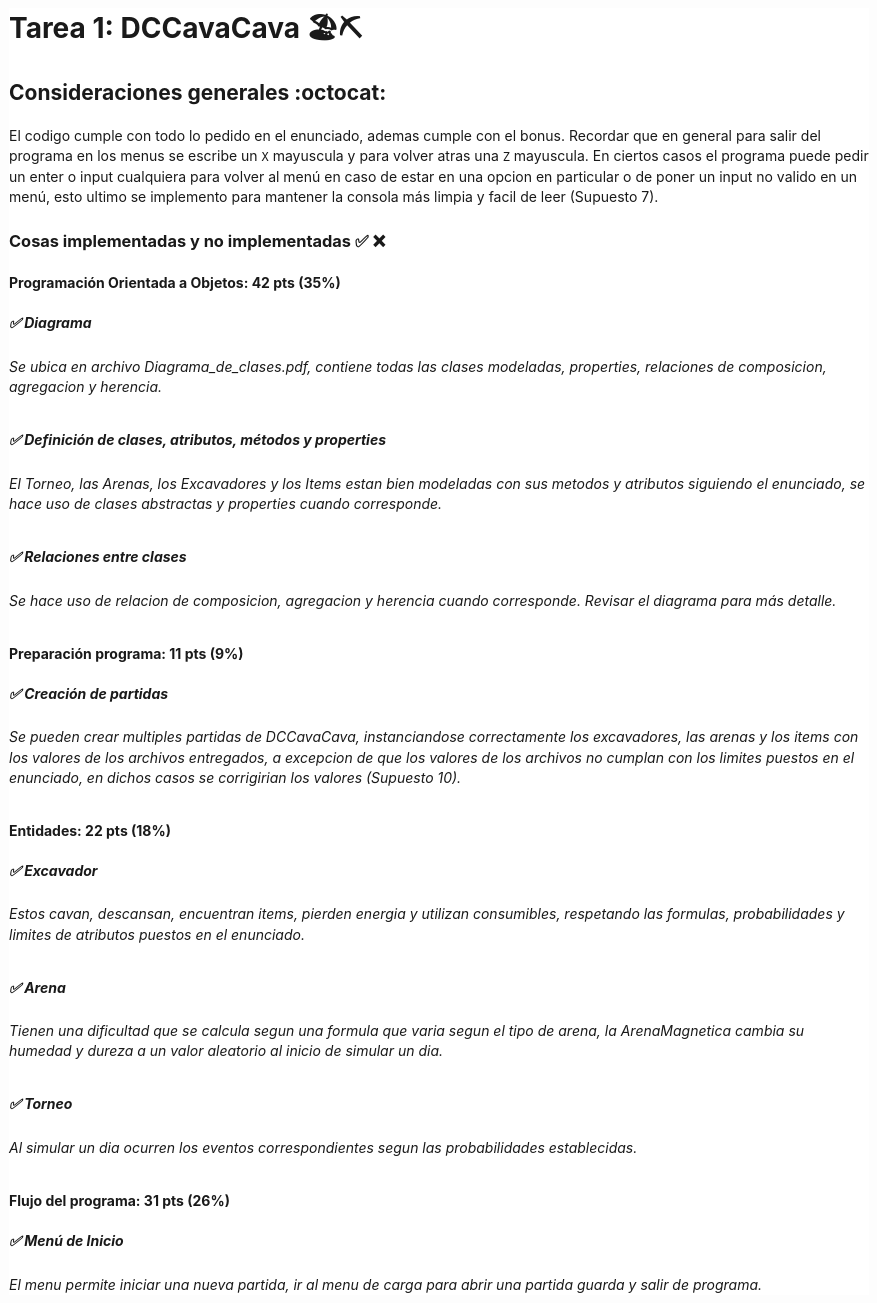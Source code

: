 # Tarea 1: DCCavaCava 🏖⛏


## Consideraciones generales :octocat:

El codigo cumple con todo lo pedido en el enunciado, ademas cumple con el bonus.
Recordar que en general para salir del programa en los menus se escribe un `X` mayuscula y para volver atras una `Z` mayuscula. En ciertos casos el programa puede pedir un enter o input cualquiera para volver al menú en caso de estar en una opcion en particular o de poner un input no valido en un menú, esto ultimo se implemento para mantener la consola más limpia y facil de leer (Supuesto 7).



### Cosas implementadas y no implementadas :white_check_mark: :x:

#### Programación Orientada a Objetos: 42 pts (35%)
##### ✅ Diagrama
###### Se ubica en archivo Diagrama_de_clases.pdf, contiene todas las clases modeladas, properties, relaciones de composicion, agregacion y herencia. 
##### ✅ Definición de clases, atributos, métodos y properties
###### El Torneo, las Arenas, los Excavadores y los Items estan bien modeladas con sus metodos y atributos siguiendo el enunciado, se hace uso de clases abstractas y  properties cuando corresponde.
##### ✅ Relaciones entre clases
###### Se hace uso de relacion de composicion, agregacion y herencia cuando corresponde. Revisar el diagrama para más detalle.
#### Preparación programa: 11 pts (9%)
##### ✅ Creación de partidas
###### Se pueden crear multiples partidas de DCCavaCava, instanciandose correctamente los excavadores, las arenas y los items con los valores de los archivos entregados, a excepcion de que los valores de los archivos no cumplan con los limites puestos en el enunciado, en dichos casos se corrigirian los valores (Supuesto 10).
#### Entidades: 22 pts (18%)
##### ✅ Excavador
###### Estos cavan, descansan, encuentran items, pierden energia y utilizan consumibles, respetando las formulas, probabilidades y limites de atributos puestos en el enunciado.
##### ✅ Arena
###### Tienen una dificultad que se calcula segun una formula que varia segun el tipo de arena, la ArenaMagnetica cambia su humedad y dureza a un valor aleatorio al inicio de simular un dia.
##### ✅ Torneo
###### Al simular un dia ocurren los eventos correspondientes segun las probabilidades establecidas.
#### Flujo del programa: 31 pts (26%)
##### ✅ Menú de Inicio
###### El menu permite iniciar una nueva partida, ir al menu de carga para abrir una partida guarda y salir de programa.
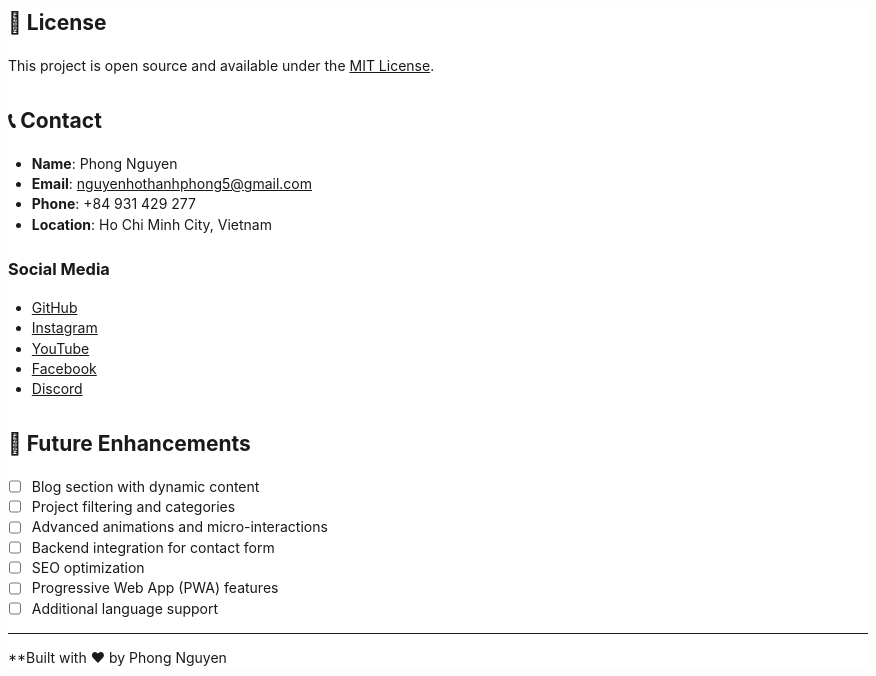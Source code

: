 ## 📄 License

This project is open source and available under the [MIT License](LICENSE).

## 📞 Contact

- **Name**: Phong Nguyen
- **Email**: nguyenhothanhphong5@gmail.com
- **Phone**: +84 931 429 277
- **Location**: Ho Chi Minh City, Vietnam

### Social Media
- [GitHub](https://github.com/phongdz76/)
- [Instagram](https://www.instagram.com/__tphong7684/)
- [YouTube](https://www.youtube.com/@PhongNguyen-ch9hv)
- [Facebook](https://www.facebook.com/profile.php?id=100058767700619)
- [Discord](https://discord.gg/6CFmCtTS)

## 🎯 Future Enhancements

- [ ] Blog section with dynamic content
- [ ] Project filtering and categories
- [ ] Advanced animations and micro-interactions
- [ ] Backend integration for contact form
- [ ] SEO optimization
- [ ] Progressive Web App (PWA) features
- [ ] Additional language support

---

**Built with ❤️ by Phong Nguyen

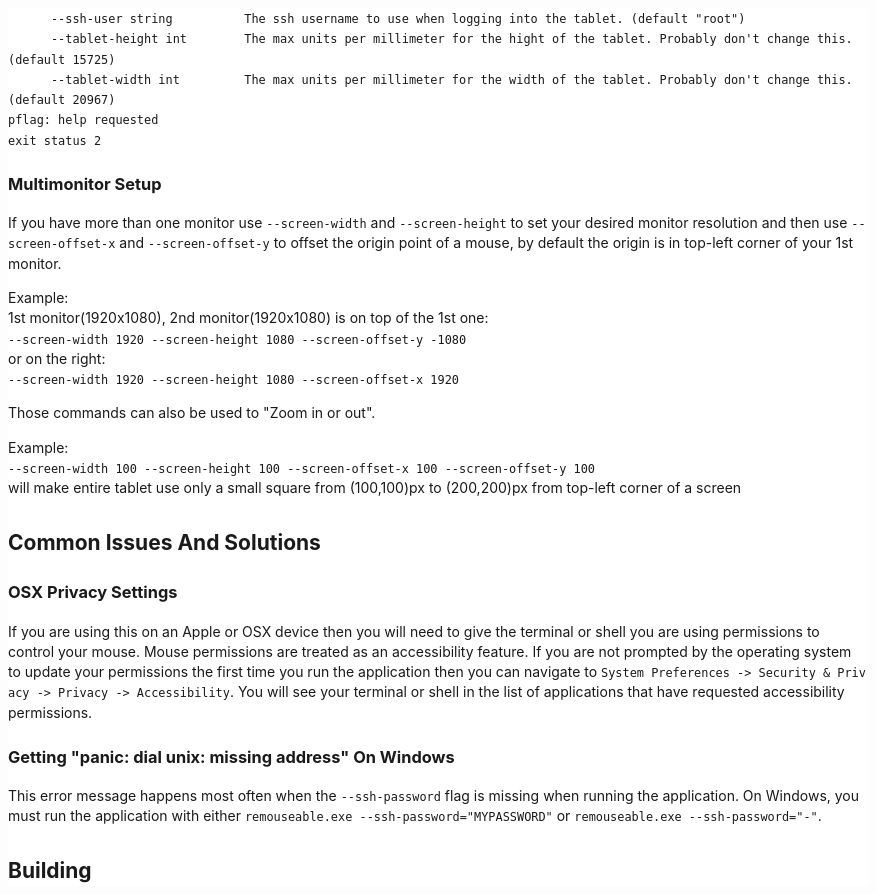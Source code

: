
 ```
      --ssh-user string          The ssh username to use when logging into the tablet. (default "root")
      --tablet-height int        The max units per millimeter for the hight of the tablet. Probably don't change this. (default 15725)
      --tablet-width int         The max units per millimeter for the width of the tablet. Probably don't change this. (default 20967)
pflag: help requested
exit status 2
```

### Multimonitor Setup
 
If you have more than one monitor use
`--screen-width` and `--screen-height` to set your desired monitor resolution and then use
`--screen-offset-x` and `--screen-offset-y` to offset the origin point of a mouse,
by default the origin is in top-left corner of your 1st monitor.

Example:  
1st monitor(1920x1080), 2nd monitor(1920x1080) is on top of the 1st one:  
`--screen-width 1920 --screen-height 1080 --screen-offset-y -1080`  
or on the right:  
`--screen-width 1920 --screen-height 1080 --screen-offset-x 1920`

Those commands can also be used to "Zoom in or out".

Example:  
`--screen-width 100 --screen-height 100 --screen-offset-x 100 --screen-offset-y 100`  
will make entire tablet use only a small square from (100,100)px to (200,200)px from top-left corner of a screen
## Common Issues And Solutions

### OSX Privacy Settings

If you are using this on an Apple or OSX device then you will need to give the
terminal or shell you are using permissions to control your mouse. Mouse
permissions are treated as an accessibility feature. If you are not prompted by
the operating system to update your permissions the first time you run the
application then you can navigate to
`System Preferences -> Security & Privacy -> Privacy -> Accessibility`. You will
see your terminal or shell in the list of applications that have requested
accessibility permissions.

### Getting "panic: dial unix: missing address" On Windows

This error message happens most often when the `--ssh-password` flag is missing
when running the application. On Windows, you must run the application with
either `remouseable.exe --ssh-password="MYPASSWORD"` or
`remouseable.exe --ssh-password="-"`.

## Building
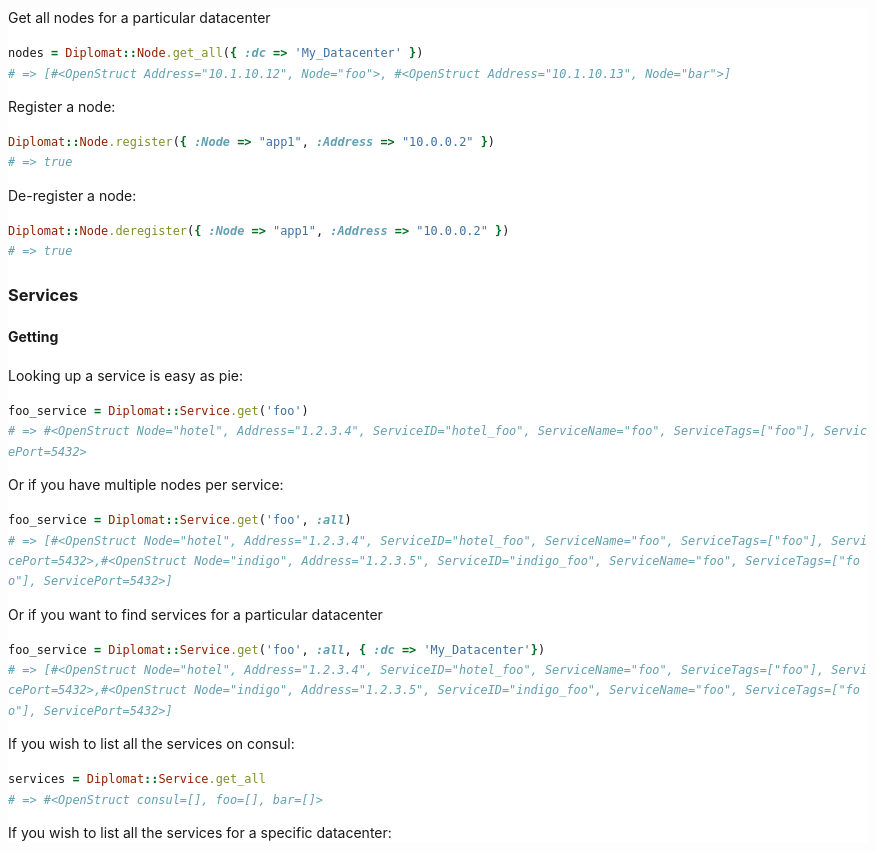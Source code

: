 Get all nodes for a particular datacenter

```ruby
nodes = Diplomat::Node.get_all({ :dc => 'My_Datacenter' })
# => [#<OpenStruct Address="10.1.10.12", Node="foo">, #<OpenStruct Address="10.1.10.13", Node="bar">]
```

Register a node:

```ruby
Diplomat::Node.register({ :Node => "app1", :Address => "10.0.0.2" })
# => true
```

De-register a node:

```ruby
Diplomat::Node.deregister({ :Node => "app1", :Address => "10.0.0.2" })
# => true
```

### Services

#### Getting

Looking up a service is easy as pie:

```ruby
foo_service = Diplomat::Service.get('foo')
# => #<OpenStruct Node="hotel", Address="1.2.3.4", ServiceID="hotel_foo", ServiceName="foo", ServiceTags=["foo"], ServicePort=5432>
```
Or if you have multiple nodes per service:

```ruby
foo_service = Diplomat::Service.get('foo', :all)
# => [#<OpenStruct Node="hotel", Address="1.2.3.4", ServiceID="hotel_foo", ServiceName="foo", ServiceTags=["foo"], ServicePort=5432>,#<OpenStruct Node="indigo", Address="1.2.3.5", ServiceID="indigo_foo", ServiceName="foo", ServiceTags=["foo"], ServicePort=5432>]
```

Or if you want to find services for a particular datacenter

```ruby
foo_service = Diplomat::Service.get('foo', :all, { :dc => 'My_Datacenter'})
# => [#<OpenStruct Node="hotel", Address="1.2.3.4", ServiceID="hotel_foo", ServiceName="foo", ServiceTags=["foo"], ServicePort=5432>,#<OpenStruct Node="indigo", Address="1.2.3.5", ServiceID="indigo_foo", ServiceName="foo", ServiceTags=["foo"], ServicePort=5432>]
```

If you wish to list all the services on consul:

```ruby
services = Diplomat::Service.get_all
# => #<OpenStruct consul=[], foo=[], bar=[]>
```

If you wish to list all the services for a specific datacenter:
:::
#### [THE PROBLEM]
Using the material above, transcribe exactly the lines from the line with "### Cosas implementadas" to the line with "##### ✅ Creación de partidas"; both count, and nothing else goes in.

#### [SOLVED EXERCISE]
### Cosas implementadas y no implementadas :white_check_mark: :x:

#### Programación Orientada a Objetos: 42 pts (35%)
##### ✅ Diagrama
###### Se ubica en archivo Diagrama_de_clases.pdf, contiene todas las clases modeladas, properties, relaciones de composicion, agregacion y herencia. 
##### ✅ Definición de clases, atributos, métodos y properties
###### El Torneo, las Arenas, los Excavadores y los Items estan bien modeladas con sus metodos y atributos siguiendo el enunciado, se hace uso de clases abstractas y  properties cuando corresponde.
##### ✅ Relaciones entre clases
###### Se hace uso de relacion de composicion, agregacion y herencia cuando corresponde. Revisar el diagrama para más detalle.
#### Preparación programa: 11 pts (9%)
##### ✅ Creación de partidas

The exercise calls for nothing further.